Раз, в гостях, мальчик не выдержал — попросил, чтоб подарили ему крошечную каменную обезьянку. Радостно подарили, но весь путь обратный она стыдила его, довела сына до слез. По пути оказалось, что он — потерял подарок! Новый взрыв материнского негодования: "Ты даже то не умеешь любить, ради чего унизился! Какой же ты растешь человек?!" А через две недели, в утро её просыпанья, в голодный день её рожденья (ей начинался тридцатый год, ему было одиннадцать), у её изголовья сидела припрятанная обезьянка, крошечная, каменная, и его ликованию не было конца! А за год до того, на этом же стуле, лежали кружком — двенадцать половинок яблок, потемневших и чуть кое–где уже подгнивших, от выдаваемых ему — по одному — в день… Берег — волновался — сберег…

Часть II

ИЗ ЖИЗНИ НИКИ. МЕЖДУ ГОРЕМ И СЧАСТЬЕМ

ГЛАВА 1

ГЛЕБ И МИРОНОВ

Ника посидела — более чем задумавшись над раскрытой тетрадью. Писать для Морица кусок своей жизни — чтобы быть понятой? Это падало тяжестью. Если бы это!.. Не это! А воскресить то, что с таким трудом когда‑то было преодолено собою, вызвать из того, что уже стало тенью — живое дыхание дней… Как устоит она перед этим? Не закачает ли её от всего этого, что прошло, — раз она это все родит в явь? Чем она защитится от людей, которые шагнут в её день из своей тени? Все пережить вновь?

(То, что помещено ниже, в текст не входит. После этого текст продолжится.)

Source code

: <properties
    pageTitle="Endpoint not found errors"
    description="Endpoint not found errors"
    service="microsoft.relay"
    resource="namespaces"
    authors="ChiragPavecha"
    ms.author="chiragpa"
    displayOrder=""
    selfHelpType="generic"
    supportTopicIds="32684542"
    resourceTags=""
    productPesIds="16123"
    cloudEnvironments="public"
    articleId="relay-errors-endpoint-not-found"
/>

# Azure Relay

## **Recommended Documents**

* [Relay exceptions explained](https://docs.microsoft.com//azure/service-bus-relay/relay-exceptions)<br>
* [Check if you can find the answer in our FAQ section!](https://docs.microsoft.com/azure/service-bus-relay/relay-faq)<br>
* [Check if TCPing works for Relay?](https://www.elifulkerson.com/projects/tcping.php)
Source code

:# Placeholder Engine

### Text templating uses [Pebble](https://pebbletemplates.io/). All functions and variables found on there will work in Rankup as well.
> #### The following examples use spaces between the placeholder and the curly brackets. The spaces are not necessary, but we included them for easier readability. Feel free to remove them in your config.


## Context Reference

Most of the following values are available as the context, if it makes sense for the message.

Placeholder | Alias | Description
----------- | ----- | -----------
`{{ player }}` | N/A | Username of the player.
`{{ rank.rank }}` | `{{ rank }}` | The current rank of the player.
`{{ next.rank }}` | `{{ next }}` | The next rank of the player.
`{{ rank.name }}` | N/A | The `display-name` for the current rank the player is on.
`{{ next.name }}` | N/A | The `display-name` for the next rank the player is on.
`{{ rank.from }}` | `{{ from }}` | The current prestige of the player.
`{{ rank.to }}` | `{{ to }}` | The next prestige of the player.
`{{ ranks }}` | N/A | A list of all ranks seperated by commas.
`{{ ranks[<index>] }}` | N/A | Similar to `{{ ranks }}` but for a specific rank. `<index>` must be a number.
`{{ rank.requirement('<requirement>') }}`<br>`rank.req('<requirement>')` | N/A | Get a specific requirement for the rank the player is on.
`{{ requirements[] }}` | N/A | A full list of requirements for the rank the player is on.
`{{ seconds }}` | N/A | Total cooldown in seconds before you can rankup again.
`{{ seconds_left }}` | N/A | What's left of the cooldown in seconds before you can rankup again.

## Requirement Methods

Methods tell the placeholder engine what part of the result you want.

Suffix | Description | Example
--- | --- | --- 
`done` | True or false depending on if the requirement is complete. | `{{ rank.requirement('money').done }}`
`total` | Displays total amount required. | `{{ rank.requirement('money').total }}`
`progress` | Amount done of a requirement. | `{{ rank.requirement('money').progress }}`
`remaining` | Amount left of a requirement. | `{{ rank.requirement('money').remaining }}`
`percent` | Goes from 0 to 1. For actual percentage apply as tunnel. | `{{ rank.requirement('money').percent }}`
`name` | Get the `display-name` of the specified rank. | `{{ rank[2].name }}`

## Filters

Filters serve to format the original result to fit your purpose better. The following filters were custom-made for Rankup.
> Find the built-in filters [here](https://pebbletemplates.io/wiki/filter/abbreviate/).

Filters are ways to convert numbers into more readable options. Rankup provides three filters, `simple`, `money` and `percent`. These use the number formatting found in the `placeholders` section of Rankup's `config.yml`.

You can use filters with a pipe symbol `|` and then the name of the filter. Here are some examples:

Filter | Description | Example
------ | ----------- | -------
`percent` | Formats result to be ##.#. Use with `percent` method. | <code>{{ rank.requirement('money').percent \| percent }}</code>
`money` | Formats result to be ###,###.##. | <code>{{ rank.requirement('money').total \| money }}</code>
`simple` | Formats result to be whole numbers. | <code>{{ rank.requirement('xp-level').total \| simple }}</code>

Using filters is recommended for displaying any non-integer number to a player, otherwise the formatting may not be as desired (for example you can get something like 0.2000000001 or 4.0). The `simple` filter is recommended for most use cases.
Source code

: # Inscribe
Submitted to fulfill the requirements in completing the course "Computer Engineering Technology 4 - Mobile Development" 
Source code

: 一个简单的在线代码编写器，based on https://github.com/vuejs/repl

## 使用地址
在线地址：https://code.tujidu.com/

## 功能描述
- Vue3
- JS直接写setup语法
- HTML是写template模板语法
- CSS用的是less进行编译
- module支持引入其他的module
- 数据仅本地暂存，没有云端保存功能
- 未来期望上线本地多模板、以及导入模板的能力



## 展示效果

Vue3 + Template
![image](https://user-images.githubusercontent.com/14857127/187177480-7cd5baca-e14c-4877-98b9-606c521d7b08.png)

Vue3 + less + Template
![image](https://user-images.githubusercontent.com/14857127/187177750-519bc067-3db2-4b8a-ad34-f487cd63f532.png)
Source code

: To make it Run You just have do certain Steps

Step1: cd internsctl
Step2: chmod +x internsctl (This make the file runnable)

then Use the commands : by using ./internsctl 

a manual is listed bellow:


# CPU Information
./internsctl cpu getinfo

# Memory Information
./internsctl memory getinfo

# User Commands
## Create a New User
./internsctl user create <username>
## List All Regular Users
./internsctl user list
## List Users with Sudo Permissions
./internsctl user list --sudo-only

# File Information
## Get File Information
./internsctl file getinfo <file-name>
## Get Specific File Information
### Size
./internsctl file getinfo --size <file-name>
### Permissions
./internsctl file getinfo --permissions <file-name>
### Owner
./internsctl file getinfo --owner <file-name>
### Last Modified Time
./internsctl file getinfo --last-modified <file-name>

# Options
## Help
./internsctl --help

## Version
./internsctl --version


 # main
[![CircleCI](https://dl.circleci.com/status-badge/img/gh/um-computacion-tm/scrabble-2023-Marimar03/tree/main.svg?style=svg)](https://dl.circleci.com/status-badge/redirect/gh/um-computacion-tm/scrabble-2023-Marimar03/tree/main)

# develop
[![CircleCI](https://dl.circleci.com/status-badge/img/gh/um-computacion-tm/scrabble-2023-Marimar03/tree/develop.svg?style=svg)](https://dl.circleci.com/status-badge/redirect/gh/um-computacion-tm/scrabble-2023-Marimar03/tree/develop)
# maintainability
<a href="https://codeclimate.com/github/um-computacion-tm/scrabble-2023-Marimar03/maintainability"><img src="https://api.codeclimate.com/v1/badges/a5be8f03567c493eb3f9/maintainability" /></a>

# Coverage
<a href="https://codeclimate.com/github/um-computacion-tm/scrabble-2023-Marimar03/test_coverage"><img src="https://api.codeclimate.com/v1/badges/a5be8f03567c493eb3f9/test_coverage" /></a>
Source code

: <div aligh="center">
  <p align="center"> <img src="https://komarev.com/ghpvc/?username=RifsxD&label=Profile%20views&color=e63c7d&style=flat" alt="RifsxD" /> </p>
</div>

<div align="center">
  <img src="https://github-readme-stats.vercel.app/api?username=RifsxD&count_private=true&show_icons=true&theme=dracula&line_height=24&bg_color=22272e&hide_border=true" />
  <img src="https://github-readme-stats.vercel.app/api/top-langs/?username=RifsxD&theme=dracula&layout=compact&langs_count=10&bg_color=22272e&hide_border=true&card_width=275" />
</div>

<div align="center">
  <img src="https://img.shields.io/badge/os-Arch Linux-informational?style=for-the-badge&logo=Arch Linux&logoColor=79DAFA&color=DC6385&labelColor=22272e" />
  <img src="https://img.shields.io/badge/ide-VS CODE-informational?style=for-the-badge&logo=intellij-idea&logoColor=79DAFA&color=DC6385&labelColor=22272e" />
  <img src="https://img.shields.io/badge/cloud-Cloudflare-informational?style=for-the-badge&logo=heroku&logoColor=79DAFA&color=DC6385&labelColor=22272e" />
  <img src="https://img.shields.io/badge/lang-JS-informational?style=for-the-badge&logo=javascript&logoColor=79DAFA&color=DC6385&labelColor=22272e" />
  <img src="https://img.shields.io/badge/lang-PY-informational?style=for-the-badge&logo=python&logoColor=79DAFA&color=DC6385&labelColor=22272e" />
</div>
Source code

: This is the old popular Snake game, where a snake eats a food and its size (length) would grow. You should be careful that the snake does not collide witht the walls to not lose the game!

— Я не переживу вторично, — сказал кто‑то в ней самонадеянно, трезво, — но его я заставлю пережить нечто большее… То, что ему жизнь не дала? А может быть, он сокровенное — скрыл? О чем же тогда — поэму?! Я напишу все это (сказала она, медленно, себе), чтобы разбудить в нем — душу. А если для этого мне надо вновь пострадать немного — пусть будет так! Начать — с юности. И как же назвать это? Может быть, так: "С первой настоящей любви". И — не растекаться по древу! Кратко она скажет о первом муже, о фантастике, романтике этой встречи, о мучениях дней, когда они перешли во враждебный мир секса, о том, как секс разбил романтику, угасил ту любовь. Схематично! Потому что не рассказать — человека. Плененность, трагизм индивидуальности неповторимой. Потому что не это — тема. Тема — тот огонь, который этот кремень из её камня — высек, с чем она осталась один на один — расставшись. Никогда не станет Морицу родным, как ей, её первый муж Глеб, драгоценными его светлые волосы, как ей таинствен синий пронзительный взгляд. Тысяча его неожиданных, ни на кого не похожих выходок, из гордыни и отрешенности зачерпнутых, — Мориц непременно перестанет быть слушателем — опрокинет, заспорит, огрубит осуждением, сомнет то, чего смять — нельзя. Значит, она должна огрубить, превратить в схему, закрыть дорогое на ключ — чтобы не спорить.